Handicap professionnel…
Dans de nombreux pays, les gouvernements et les tribunaux n’ont pas encore précisé dans quelle mesure le Covid Long doit être traité comme un handicap ou une maladie professionnelle. Si le Covid Long n’est peut-être pas un handicap en soi, ses effets potentiellement débilitants sur la vie des personnes peuvent être invalidants. Wulf Hanson et son équipe (2022) ont estimé le quotient d’invalidité du Covid Long à 0,231, ce qui équivaut au handicap causé par des douleurs cervicales graves, la maladie de Crohn ou les conséquences à long terme d’une lésion cérébrale traumatique.
… et social
Il y a aussi un handicap social puisque les personnes atteintes du Covid Long peuvent subir un isolement social, une stigmatisation et une perte d’identité sociale en raison de leur incapacité à travailler, à maintenir leurs relations, à prendre soin de leur famille, à faire de l’exercice, etc. Ce qu’il faut maintenant, c’est une volonté politique concertée d’agir au profit des millions de personnes qui sont ou seront handicapées à la suite de cette pandémie mondiale. Le Covid Long doit donc être légalement reconnu comme invalidant.

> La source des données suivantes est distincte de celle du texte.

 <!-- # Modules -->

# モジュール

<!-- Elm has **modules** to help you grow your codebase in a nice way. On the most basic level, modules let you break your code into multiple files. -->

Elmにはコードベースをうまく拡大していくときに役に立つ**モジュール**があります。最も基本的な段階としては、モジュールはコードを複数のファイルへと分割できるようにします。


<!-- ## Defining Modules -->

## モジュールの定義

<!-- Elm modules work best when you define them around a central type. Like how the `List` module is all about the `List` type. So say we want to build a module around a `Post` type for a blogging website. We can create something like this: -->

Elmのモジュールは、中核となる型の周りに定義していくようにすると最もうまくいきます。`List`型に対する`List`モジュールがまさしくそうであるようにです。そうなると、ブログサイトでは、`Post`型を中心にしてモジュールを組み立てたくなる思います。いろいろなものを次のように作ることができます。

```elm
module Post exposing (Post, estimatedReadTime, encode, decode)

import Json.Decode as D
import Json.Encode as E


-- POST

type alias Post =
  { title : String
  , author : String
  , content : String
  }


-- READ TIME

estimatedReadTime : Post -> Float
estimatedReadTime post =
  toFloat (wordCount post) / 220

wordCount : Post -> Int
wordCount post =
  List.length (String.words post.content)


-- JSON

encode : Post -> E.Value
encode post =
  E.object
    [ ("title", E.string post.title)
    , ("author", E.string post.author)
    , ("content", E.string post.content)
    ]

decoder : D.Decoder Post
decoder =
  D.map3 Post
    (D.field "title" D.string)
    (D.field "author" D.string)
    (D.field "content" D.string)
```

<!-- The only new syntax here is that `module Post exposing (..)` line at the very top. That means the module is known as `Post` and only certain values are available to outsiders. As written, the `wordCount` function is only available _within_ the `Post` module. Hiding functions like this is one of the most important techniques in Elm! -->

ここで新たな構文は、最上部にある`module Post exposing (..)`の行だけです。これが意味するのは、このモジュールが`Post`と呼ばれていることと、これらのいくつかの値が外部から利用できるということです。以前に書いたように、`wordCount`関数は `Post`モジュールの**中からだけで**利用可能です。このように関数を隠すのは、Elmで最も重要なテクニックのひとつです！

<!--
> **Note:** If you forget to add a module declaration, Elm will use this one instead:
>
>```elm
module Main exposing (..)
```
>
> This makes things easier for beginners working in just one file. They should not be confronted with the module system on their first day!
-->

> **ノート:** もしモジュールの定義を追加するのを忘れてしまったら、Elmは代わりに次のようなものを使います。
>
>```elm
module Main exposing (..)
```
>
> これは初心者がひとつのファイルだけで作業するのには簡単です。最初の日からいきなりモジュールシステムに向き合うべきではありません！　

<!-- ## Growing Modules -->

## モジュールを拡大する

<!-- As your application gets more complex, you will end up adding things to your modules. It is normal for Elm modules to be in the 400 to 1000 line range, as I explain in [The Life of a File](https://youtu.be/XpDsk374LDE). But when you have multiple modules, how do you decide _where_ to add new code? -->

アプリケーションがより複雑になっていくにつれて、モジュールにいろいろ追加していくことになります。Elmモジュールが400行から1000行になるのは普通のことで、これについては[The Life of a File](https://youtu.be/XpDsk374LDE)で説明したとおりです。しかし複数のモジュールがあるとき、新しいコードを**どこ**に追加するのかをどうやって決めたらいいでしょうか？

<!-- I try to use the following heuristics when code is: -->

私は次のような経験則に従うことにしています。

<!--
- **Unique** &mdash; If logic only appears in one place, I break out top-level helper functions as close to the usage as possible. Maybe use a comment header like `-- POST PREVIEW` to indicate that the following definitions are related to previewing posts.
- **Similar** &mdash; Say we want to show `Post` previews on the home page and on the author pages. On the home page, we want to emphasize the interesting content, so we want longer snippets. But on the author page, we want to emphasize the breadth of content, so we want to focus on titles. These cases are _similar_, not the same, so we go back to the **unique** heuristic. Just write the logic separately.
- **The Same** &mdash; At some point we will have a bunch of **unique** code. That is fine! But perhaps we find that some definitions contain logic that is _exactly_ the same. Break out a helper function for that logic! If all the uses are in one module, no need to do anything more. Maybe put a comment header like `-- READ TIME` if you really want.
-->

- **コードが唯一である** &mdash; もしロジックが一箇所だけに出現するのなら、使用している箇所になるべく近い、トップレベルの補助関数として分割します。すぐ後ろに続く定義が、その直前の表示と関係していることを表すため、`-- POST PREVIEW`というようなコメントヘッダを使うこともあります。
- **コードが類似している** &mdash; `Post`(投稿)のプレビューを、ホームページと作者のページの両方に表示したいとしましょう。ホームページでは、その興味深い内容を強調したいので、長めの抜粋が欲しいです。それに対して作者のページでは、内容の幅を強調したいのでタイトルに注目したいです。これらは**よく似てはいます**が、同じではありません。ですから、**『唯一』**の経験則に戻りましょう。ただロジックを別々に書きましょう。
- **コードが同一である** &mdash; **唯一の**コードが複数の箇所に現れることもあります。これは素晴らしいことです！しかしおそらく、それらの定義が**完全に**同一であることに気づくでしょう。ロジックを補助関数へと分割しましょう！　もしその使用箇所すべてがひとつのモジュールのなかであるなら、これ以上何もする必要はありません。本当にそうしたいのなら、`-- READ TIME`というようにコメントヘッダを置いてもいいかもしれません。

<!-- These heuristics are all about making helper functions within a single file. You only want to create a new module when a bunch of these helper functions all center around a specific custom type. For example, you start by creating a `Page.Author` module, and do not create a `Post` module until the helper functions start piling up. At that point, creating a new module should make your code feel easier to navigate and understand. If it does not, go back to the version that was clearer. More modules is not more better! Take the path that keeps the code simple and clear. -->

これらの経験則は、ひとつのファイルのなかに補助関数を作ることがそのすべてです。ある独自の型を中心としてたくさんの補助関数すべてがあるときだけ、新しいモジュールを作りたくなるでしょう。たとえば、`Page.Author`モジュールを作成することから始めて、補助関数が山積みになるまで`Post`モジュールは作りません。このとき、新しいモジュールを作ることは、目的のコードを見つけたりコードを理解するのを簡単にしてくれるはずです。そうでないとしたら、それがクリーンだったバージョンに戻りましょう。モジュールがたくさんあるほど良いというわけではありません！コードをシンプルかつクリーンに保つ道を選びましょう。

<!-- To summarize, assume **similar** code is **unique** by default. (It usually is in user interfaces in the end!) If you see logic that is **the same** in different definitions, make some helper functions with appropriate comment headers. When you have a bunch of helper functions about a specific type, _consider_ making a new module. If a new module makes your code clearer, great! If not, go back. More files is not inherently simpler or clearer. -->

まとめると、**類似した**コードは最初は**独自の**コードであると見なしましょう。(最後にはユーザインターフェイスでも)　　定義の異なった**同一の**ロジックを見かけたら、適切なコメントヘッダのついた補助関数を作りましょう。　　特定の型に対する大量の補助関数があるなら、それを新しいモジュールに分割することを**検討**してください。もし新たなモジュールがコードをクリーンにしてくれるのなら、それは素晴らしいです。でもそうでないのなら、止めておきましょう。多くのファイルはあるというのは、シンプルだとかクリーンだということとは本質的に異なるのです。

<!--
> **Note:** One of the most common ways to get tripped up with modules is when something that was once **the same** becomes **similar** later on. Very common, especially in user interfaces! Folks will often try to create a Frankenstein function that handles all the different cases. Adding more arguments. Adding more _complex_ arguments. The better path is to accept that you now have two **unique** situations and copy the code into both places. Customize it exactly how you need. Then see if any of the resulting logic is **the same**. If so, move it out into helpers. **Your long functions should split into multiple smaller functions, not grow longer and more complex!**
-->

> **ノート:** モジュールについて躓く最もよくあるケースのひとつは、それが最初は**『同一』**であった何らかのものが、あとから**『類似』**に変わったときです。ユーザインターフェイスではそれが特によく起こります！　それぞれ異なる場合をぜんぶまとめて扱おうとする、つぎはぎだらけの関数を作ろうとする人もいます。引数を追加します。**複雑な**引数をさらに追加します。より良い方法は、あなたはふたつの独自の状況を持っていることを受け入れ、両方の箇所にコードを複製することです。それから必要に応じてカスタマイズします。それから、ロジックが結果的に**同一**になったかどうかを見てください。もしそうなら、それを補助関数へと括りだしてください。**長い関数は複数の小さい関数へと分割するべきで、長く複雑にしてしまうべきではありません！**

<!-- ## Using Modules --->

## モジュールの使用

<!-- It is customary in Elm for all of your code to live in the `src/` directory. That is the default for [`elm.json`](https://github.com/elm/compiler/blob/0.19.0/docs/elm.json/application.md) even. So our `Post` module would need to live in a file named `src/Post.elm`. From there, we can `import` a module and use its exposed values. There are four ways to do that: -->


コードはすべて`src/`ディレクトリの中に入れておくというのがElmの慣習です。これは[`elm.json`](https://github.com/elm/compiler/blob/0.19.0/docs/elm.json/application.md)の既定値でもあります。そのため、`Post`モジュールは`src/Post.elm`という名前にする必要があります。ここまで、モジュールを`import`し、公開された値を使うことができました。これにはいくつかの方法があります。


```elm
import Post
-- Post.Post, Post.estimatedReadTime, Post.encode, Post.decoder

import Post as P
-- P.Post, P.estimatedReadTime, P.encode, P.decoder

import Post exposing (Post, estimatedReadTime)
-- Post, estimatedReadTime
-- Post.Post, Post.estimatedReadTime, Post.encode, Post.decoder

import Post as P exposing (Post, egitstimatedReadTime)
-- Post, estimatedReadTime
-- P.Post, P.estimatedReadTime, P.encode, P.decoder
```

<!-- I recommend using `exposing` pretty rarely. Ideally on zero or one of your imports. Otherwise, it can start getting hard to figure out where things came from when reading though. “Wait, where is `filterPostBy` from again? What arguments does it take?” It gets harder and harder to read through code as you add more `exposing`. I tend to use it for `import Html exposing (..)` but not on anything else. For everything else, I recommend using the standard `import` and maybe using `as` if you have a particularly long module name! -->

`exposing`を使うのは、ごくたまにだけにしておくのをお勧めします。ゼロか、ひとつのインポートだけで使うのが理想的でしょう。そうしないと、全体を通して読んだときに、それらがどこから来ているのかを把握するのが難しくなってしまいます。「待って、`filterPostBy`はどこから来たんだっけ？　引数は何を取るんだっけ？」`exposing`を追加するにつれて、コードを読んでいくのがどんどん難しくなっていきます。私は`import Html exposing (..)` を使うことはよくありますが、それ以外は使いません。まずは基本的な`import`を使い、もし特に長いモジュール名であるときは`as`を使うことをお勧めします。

A l’heure actuelle, le citoyen belge peut déjà bénéficier de certains soins médicaux et paramédicaux. Les patients qui souffrent de différents symptômes liés au Covid trois mois après avoir contracté la maladie pourront se voir rembourser la kiné, la logopédie et/ou les soins psychologiques. Si nécessaire, ils pourront aussi être remboursés des prestations en diététique ou en ergothérapie. De plus, à partir du 1er décembre 2022, les soins neuropsychologiques sont intégrés dans la liste des frais de santé remboursés puisque beaucoup de patients atteints du Covid Long souffrent de problèmes de concentration ou de mémoire.
Un problème de santé publique
La reconnaissance du Covid Long comme véritable problème de santé publique, sa classification comme invalidant – voire comme handicap – ainsi que la prise en charge médicale des personnes qui en souffrent, doit être une urgence nationale et internationale. Une approche centrée sur la personne globale et multidisciplinaire (des interventions qui sont fournies en étroite collaboration avec les soins de santé primaires et plusieurs médecins spécialistes) – est probablement la mieux ajustée au Covid Long.